Sunday, October 01, 2006

Great Weekend reading - Kamin on Classicism and the GSA, Huxtable nails the situation at WTC, and von Rhein blasts CSO on digital cluelessness

Three great pieces you should check out before they disappear into paid archive hell within just a few days:

Blair Kamin on the battle over GSA's new chief architect. On September 6th, the Wall Street Journal ran an article (no longer available online for nonsubscribers) that related how, after the recent retirement of Edward Feiner, classicist architect Thomas Gordon Smith was set to be named as the chief architect for the General Services Administration, which oversees $10 billion of federal construction. Smith is a crawl-back-into-the-womb kind of guy, addicted to buildings that look like Greek Temples and Roman palaces, seemingly right in tune with the Bush administration's mindset of empire. Despite its sure-fire nature to generative controversy, however, I saw that story covered nowhere else until this past Thursday, when the Chicago Tribune's architecture critic Blair Kamin wrote the GSA claims to be "still in the selection process." It's all a bit strange, but Kamin does his best to sort it out.

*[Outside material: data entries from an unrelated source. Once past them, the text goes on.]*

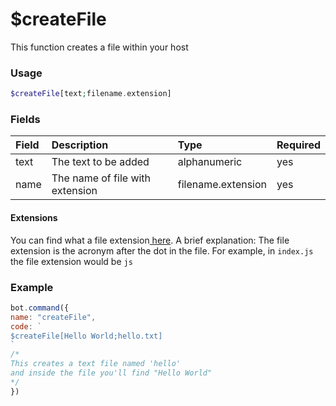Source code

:# $createFile

This function creates a file within your host

### Usage 
```php
$createFile[text;filename.extension]
```
### Fields

| Field | Description | Type | Required |
| :--- | :--- | :--- | :--- |
| text | The text to be added | alphanumeric | yes |
| name | The name of file with extension |filename.extension|yes|

#### Extensions

You can find what a file extension[ here](https://en.wikipedia.org/wiki/Filename_extension). A brief explanation: The file extension is the acronym after the dot in the file. For example, in `index.js` the file extension would be `js`

### Example

```javascript
bot.command({
name: "createFile",
code: `
$createFile[Hello World;hello.txt]
`
/*
This creates a text file named 'hello'
and inside the file you'll find "Hello World"
*/
})
```

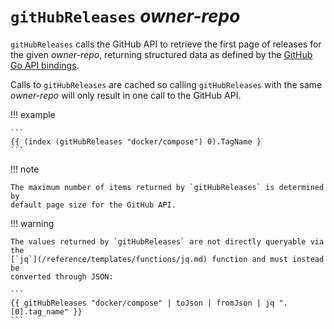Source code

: # `gitHubReleases` *owner-repo*

`gitHubReleases` calls the GitHub API to retrieve the first page of releases for
the given *owner-repo*, returning structured data as defined by the [GitHub Go
API
bindings](https://pkg.go.dev/github.com/google/go-github/v53/github#RepositoryRelease).

Calls to `gitHubReleases` are cached so calling `gitHubReleases` with the same
*owner-repo* will only result in one call to the GitHub API.

!!! example

    ```
    {{ (index (gitHubReleases "docker/compose") 0).TagName }
    ```

!!! note

    The maximum number of items returned by `gitHubReleases` is determined by
    default page size for the GitHub API.

!!! warning

    The values returned by `gitHubReleases` are not directly queryable via the
    [`jq`](/reference/templates/functions/jq.md) function and must instead be
    converted through JSON:

    ```
    {{ gitHubReleases "docker/compose" | toJson | fromJson | jq ".[0].tag_name" }}
    ```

Ada Louise Huxtable nails the situation at the World Trade Center
. The ongoing, tragi-comic sequence of events over reconstructing the World Trade Center has claimed entire forests of newsprint in coverage and comment, but no one gets it as right, and with such concision and conviction, than Huxtable in last Thursday's Wall Street Journal. While most observers have been so relieved to finally have anything of quality announced for the site that they fell over themselves praising three towers just announced to be designed by Norman Foster, Richard Rogers and Fumihiko Maki. Huxtable brings an unclouded eye to looking at these projects. She's heart-breakingly eloquent on the process that brought the initial high idealism over the rebuilding to its knees:
"The balance of commercial and cultural facilities meant to be the basis of the area's rebirth and regeneration is also gone, sabotaged by the supine political response to the escalating demands of those bereaved families whose inconsolable grief required the elimination of the plan's cultural components on the disturbing and specious grounds that the arts and liberties that mark a free society equaled disrespect, or less honor to the dead. They became Ground Zero's censors and de facto designers, eliminating buildings and dictating content to a commission that seemed to have no clue about appropriateness or professional expertise."
Finally, in CSO fiddling away chance to forge digital future, Chicago Tribune music critic John von Rhein exposes the management of the Chicago Symphony Orchestra's complete and willful failure to come to grips with the evolving world of digital classical music. It's been years since the London Symphony created what has become its own, incredibly successful music label, to which the San Francisco Symphony has followed suit. The BBC streams its Prom concerts. The New York Philharmonic has put its concerts on ITunes, where they've become runaway bestsellers. The Metropolitan Opera is offering its productions on Sirius Satellite Radio. The Philadelphia Orchestra has begun selling downloads of concerts on its own website, both as MP3's, and, for a slight increment, in higher-quality lossless formats that we audiophiles prefer. (You can even download a recent performance of the Beethoven 5th conducted by the orchestra's music director Christoph Eschenbach for free.)

And the Chicago Symphony? Its concerts have been off the air since 2001, and it hasn't done a commercial CD since 2003. Digital downloads? It's own label? Radio broadcasts? You must be joking. "I don't want to move funding from sponsorship of our concert season to radio, because then I've got to replace the concert sponsors," is what CSO manager Deborah Card tells von Rhein. There's money for a concert whose program includes the overture to Spielberg's 1941, and "The Love Theme from Splash", but none to keep the CSO from becoming marginalized, its music making confined to an increasingly isolated and geriatric audience, even as it fades into a hidden, largely forgotten treasure for the rest of the world.

2 comments:

JBP said...

If by "crawl back in the womb" you mean comfortable, working, and timeless, you have accurately described TG Smith.

JBP said...

Kamin adds absolutely zero to the original story in the WSJ.

Other than Smith's office having the good sense to hang up on the man who really likes the Bandshell at Milenium Park, we learn nothing from his article in the Tribune.

I like how you and Kamin phrase, traditionalism as somehow rigid, and baseless modernism as somehow flexible. Have you never noticed that modernist GSA buildings tend to all look alike? The free-thinking tyrants have ruined architecture long enough. How about giving TG Smith a shot at restoring architecture to its proper place?